A: Every quantum state is described by some list of quantum numbers. But for most states, those quantum numbers have no relation to the quantum numbers in an atom. For example, the quantum numbers for an electron in a infinite square well can't be naturally stated in terms of atomic orbitals. So if I reformulate your question as "Do electrons in a band material have a quantum number similar to the ones in a single atom?," then it is a good and sensible question. And it turns out that the answer is yes, there is indeed a relationship between the quantum numbers of a single atom and the band structure of a material.
In a simple tight binding model (the wiki page doesn't look like a great introduction, unfortunately, but maybe it has a link that is better), one starts with separate atoms with electronic orbitals and asks how the energy levels change as the atoms are brought together to form a uniform material. And it turns out that the atomic orbitals like 1s, 2s, 2p, and so on go from being single energy levels to broad bands. So, if you start with a bunch of atoms that individually have electrons filling $n$ energy levels, the material formed from a collection of this atom will have $n$ bands, although these bands could be partially or totally degenerate depending on the specifics of the interactions between atoms. Each electron, instead of having a quantum number for its orbital, now has a similar number that says which band it is in. It also has a second set of quantum numbers (three if you are in 3D), the quasimomentum quantum numbers, which say exactly where in the band the electron is. Unlike the band number, these don't correspond to anything in the original atoms.

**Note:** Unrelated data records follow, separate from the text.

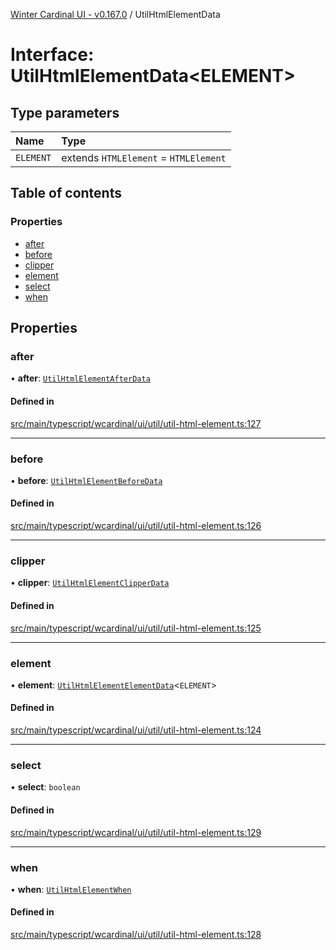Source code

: [Winter Cardinal UI - v0.167.0](../index.md) / UtilHtmlElementData

# Interface: UtilHtmlElementData<ELEMENT\>

## Type parameters

| Name | Type |
| :------ | :------ |
| `ELEMENT` | extends `HTMLElement` = `HTMLElement` |

## Table of contents

### Properties

- [after](UtilHtmlElementData.md#after)
- [before](UtilHtmlElementData.md#before)
- [clipper](UtilHtmlElementData.md#clipper)
- [element](UtilHtmlElementData.md#element)
- [select](UtilHtmlElementData.md#select)
- [when](UtilHtmlElementData.md#when)

## Properties

### after

• **after**: [`UtilHtmlElementAfterData`](UtilHtmlElementAfterData.md)

#### Defined in

[src/main/typescript/wcardinal/ui/util/util-html-element.ts:127](https://github.com/winter-cardinal/winter-cardinal-ui/blob/v0.167.0/src/main/typescript/wcardinal/ui/util/util-html-element.ts#L127)

___

### before

• **before**: [`UtilHtmlElementBeforeData`](UtilHtmlElementBeforeData.md)

#### Defined in

[src/main/typescript/wcardinal/ui/util/util-html-element.ts:126](https://github.com/winter-cardinal/winter-cardinal-ui/blob/v0.167.0/src/main/typescript/wcardinal/ui/util/util-html-element.ts#L126)

___

### clipper

• **clipper**: [`UtilHtmlElementClipperData`](UtilHtmlElementClipperData.md)

#### Defined in

[src/main/typescript/wcardinal/ui/util/util-html-element.ts:125](https://github.com/winter-cardinal/winter-cardinal-ui/blob/v0.167.0/src/main/typescript/wcardinal/ui/util/util-html-element.ts#L125)

___

### element

• **element**: [`UtilHtmlElementElementData`](UtilHtmlElementElementData.md)<`ELEMENT`\>

#### Defined in

[src/main/typescript/wcardinal/ui/util/util-html-element.ts:124](https://github.com/winter-cardinal/winter-cardinal-ui/blob/v0.167.0/src/main/typescript/wcardinal/ui/util/util-html-element.ts#L124)

___

### select

• **select**: `boolean`

#### Defined in

[src/main/typescript/wcardinal/ui/util/util-html-element.ts:129](https://github.com/winter-cardinal/winter-cardinal-ui/blob/v0.167.0/src/main/typescript/wcardinal/ui/util/util-html-element.ts#L129)

___

### when

• **when**: [`UtilHtmlElementWhen`](../index.md#utilhtmlelementwhen)

#### Defined in

[src/main/typescript/wcardinal/ui/util/util-html-element.ts:128](https://github.com/winter-cardinal/winter-cardinal-ui/blob/v0.167.0/src/main/typescript/wcardinal/ui/util/util-html-element.ts#L128)
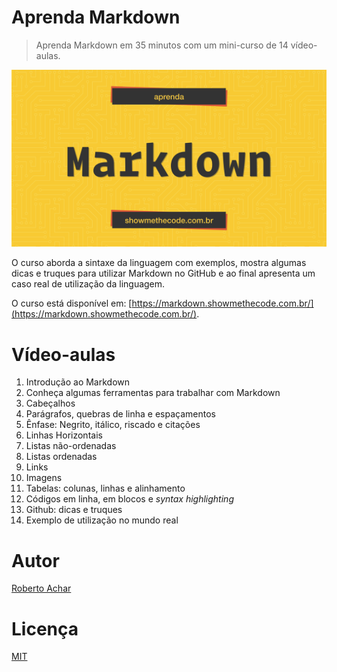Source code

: # Aprenda Markdown

> Aprenda Markdown em 35 minutos com um mini-curso de 14 vídeo-aulas.

![Preview](/preview/preview.png)

O curso aborda a sintaxe da linguagem com exemplos, mostra algumas dicas e truques para utilizar Markdown no GitHub e ao final apresenta um caso real de utilização da linguagem.

O curso está disponível em: [https://markdown.showmethecode.com.br/](https://markdown.showmethecode.com.br/).

# Vídeo-aulas

1. Introdução ao Markdown
2. Conheça algumas ferramentas para trabalhar com Markdown
3. Cabeçalhos
4. Parágrafos, quebras de linha e espaçamentos
5. Ênfase: Negrito, itálico, riscado e citações
6. Linhas Horizontais
7. Listas não-ordenadas
8. Listas ordenadas
9. Links
10. Imagens
11. Tabelas: colunas, linhas e alinhamento
12. Códigos em linha, em blocos e _syntax highlighting_
13. Github: dicas e truques
14. Exemplo de utilização no mundo real

# Autor
[Roberto Achar](https://twitter.com/robertoachar)

# Licença
[MIT](https://github.com/robertoachar/Aprenda-Markdown/blob/master/LICENSE)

In some very simple cases, the mapping from orbital to band is exact, so that you might be able to say that an atom is in the "1s band." However, in general that is not true. For example, the first two bands might be different combinations of what were the 1s and 2s orbitals. So although you always get as many bands as you had orbitals, the original orbital labels won't always be the same labels that apply to the bands.
A: A free electron does not have a quantum number. For the hydrogen atom, if you provide 13.6eV of energy, the electron is free- it is no longer 'bound' to the atom, thus it's energy is no longer quantized. Atoms do not form bands. Atoms have discrete energy levels, there is no such thing as valence and conduction bands for an atom.
If you bring N atoms close to each other, like in a semiconductor crystal, you will form N energy levels, N/2 are bonding orbitals (valence band) and N/2 are anti-bonding orbitals of higher energy, and they form the conduction bands. The difference between the highest valence band state and lowest conduction band state is the bandgap.
The conduction band states in a crystal are quantized, but they are so close together (if N is large) that the discrete levels are smeared into bands.
I believe your confusion arose from not quite knowing the difference between the energy bands in atoms vs bulk solids (a collection of atoms).